El frio y los cuidados para nuestra salud

Por el Dr. Gabriel Santángelo, coordinador académico de la Lic. en Gestión de Servicios de Salud de la Universidad Argentina de la Empresa.

En época invernal, las bajas temperaturas -como las que estamos conviviendo en gran parte de la Argentina- ponen en jaque a nuestra salud. Sin embargo, hay medidas generales que podemos implementar para cuidarnos frente a al frio ambiental.

¡Ventilar los ambientes!, parece contradictorio que una medida efectiva para cuidar nuestra salud en el invierno sea abrir “parcialmente” las ventanas. Y en parte se debe a que tiene numerosos beneficios en estas épocas. En primer lugar, logramos eliminar los microorganismos (virus o bacterias) que permanecen en el ambiente y, a su vez, renovar el aire “viciado” con aire nuevo. Una acción muy importante que deberíamos aplicar, diariamente, hasta adoptarlo por completo, volverlo una costumbre. Lo ideal es siempre a la hora de levantarnos y una vez en nuestros lugares de trabajo, aulas e incluso vehículos y transporte público… mantener una ventana parcialmente abierta (unos 3 centímetros) para lograr esta renovación del aire constante.

Esta ventilación toma mucha más importancia en lugares donde la calefacción es por combustión (estufas a gas sin salida al exterior o braseros). En estos casos, la prevención es clave para evitar la contaminación por monóxido de carbono y una medida efectiva es tener una adecuada ventilación. En estas épocas es frecuente escuchar sobre intoxicaciones por este gas, que con la apertura de una ventana, logrando una constante ventilación, puede prevenirse. Destacamos también que la personas que utilizan estas medidas para calefaccionar los ambientes deben estar especialmente atentas ante la minina aparición de síntomas como lo son el dolor de cabeza, mareos, vómitos y hasta desmayos.

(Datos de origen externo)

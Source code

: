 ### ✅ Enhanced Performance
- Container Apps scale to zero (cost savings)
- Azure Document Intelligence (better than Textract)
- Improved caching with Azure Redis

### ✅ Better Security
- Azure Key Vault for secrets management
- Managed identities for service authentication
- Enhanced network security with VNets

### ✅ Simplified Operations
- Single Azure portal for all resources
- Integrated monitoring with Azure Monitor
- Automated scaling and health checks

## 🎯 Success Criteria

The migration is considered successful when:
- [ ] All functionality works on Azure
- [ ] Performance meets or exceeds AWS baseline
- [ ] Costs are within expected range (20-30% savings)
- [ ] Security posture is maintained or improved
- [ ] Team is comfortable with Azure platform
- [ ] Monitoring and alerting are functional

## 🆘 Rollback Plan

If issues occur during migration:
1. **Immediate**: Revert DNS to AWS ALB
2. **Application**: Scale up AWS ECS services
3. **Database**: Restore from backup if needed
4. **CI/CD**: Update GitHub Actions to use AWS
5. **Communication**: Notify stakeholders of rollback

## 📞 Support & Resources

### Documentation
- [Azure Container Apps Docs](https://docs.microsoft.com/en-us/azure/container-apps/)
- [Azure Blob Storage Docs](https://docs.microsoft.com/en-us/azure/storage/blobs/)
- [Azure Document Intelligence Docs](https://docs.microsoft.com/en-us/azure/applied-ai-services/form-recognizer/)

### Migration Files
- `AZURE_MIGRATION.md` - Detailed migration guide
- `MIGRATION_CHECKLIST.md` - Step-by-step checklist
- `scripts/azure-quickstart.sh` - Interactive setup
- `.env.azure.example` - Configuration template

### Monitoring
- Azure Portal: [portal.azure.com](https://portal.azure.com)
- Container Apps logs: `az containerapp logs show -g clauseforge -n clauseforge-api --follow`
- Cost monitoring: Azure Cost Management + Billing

La primera medida, sin dudarlo, es apagar la calefacción, abrir las ventanas (si es posible con ventilación cruzada) y acudir a un servicio médico.

Otra practica de salud efectiva para cuidarnos en el invierno es tener al día nuestro calendario de vacunación. Por ejemplo, la vacunación antigripal es una muy buena medida para prevenir episodios importantes de gripe, para los grupos con mayor riesgo (embarazadas, niños de 6 a 24 meses, personas con enfermedades respiratorias y cardíacas, entre otras). Esta vacuna es gratuita y está disponible en vacunatorios, hospitales y centros de salud públicos de todo el país.

El abrigo por capas es una buena medida para regular la temperatura durante todo el día y mantener una adecuada vestimenta en los diferentes ambientes que transitamos. Es importante evitar el sobre abrigo, clave para mantener nuestro cuerpo hidratado y lograr que la transpiración durante esta etapa no sea excesiva, ya que conlleva la perdida de calor corporal.

Es muy importante también no automedicarse ante cualquier síntoma de resfriado. En general, estos procesos no requieren la toma de antibióticos (que siempre deben ser recetados por un médico en el marco de una atención de salud). Tampoco es recomendable tomar en exceso o de forma preventiva antitérmicos o descongestivos sin una correcta prescripción profesional.

Otra medida que nos recordó la pandemia fue el lavado de manos frecuente, de esta forma, al mantener nuestras manos libres de gérmenes, evitamos la contaminación cruzada con superficies.

Por último, el buen uso de los sistemas médicos en invierno es trascendental para que no colapsen por el aumento de las consultas innecesarias. Tengamos en claro que si accedemos a hospitales o centros de salud y tenemos síntomas de enfermedades respiratorias (como son fiebre, tos, secreciones, etc.) es recomendable el uso de barbijos no solo para protegernos sino también para proteger al resto de la comunidad y al personal sanitario.